» EXERCISE OBJECTIVE
Each line from the one containing "- [SDLC tutorial](../tutorials/studio-sdlc.md)" through the final line of the data below must be repeated exactly.

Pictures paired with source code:
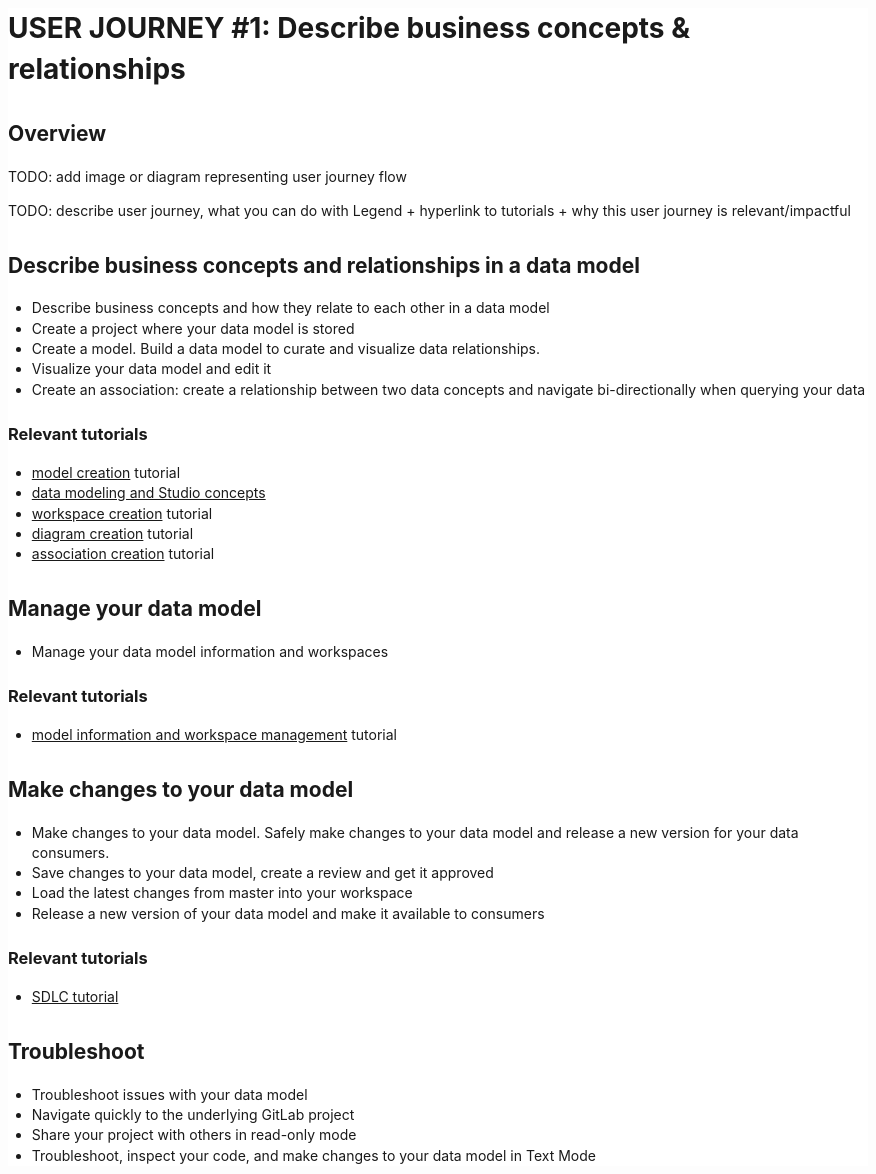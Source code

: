 # USER JOURNEY #1: Describe business concepts & relationships

## Overview 

TODO: add image or diagram representing user journey flow

TODO: describe user journey, what you can do with Legend + hyperlink to tutorials + why this user journey is relevant/impactful

## Describe business concepts and relationships in a data model
- Describe business concepts and how they relate to each other in a data model
- Create a project where your data model is stored
- Create a model. Build a data model to curate and visualize data relationships. 
- Visualize your data model and edit it
- Create an association: create a relationship between two data concepts and navigate bi-directionally when querying your data

### Relevant tutorials
- [model creation](../tutorials/studio-create-model.md) tutorial  
- [data modeling and Studio concepts](../concepts/legend-concepts)
- [workspace creation](../tutorials/studio-create-model.md/#workspace) tutorial
- [diagram creation](../tutorials/studio-create-diagram) tutorial
- [association creation](../tutorials/studio-create-association.md) tutorial

## Manage your data model
- Manage your data model information and workspaces

### Relevant tutorials
- [model information and workspace management](../tutorials/studio-manage-model-information.md) tutorial

## Make changes to your data model

- Make changes to your data model. Safely make changes to your data model and release a new version for your data consumers.
- Save changes to your data model, create a review and get it approved
- Load the latest changes from master into your workspace
- Release a new version of your data model and make it available to consumers

### Relevant tutorials
- [SDLC tutorial](../tutorials/studio-sdlc.md)

## Troubleshoot

- Troubleshoot issues with your data model
- Navigate quickly to the underlying GitLab project
- Share your project with others in read-only mode
- Troubleshoot, inspect your code, and make changes to your data model in Text Mode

» RESPONSE TO THIS EXERCISE
- [SDLC tutorial](../tutorials/studio-sdlc.md)

## Troubleshoot

- Troubleshoot issues with your data model
- Navigate quickly to the underlying GitLab project
- Share your project with others in read-only mode
- Troubleshoot, inspect your code, and make changes to your data model in Text Mode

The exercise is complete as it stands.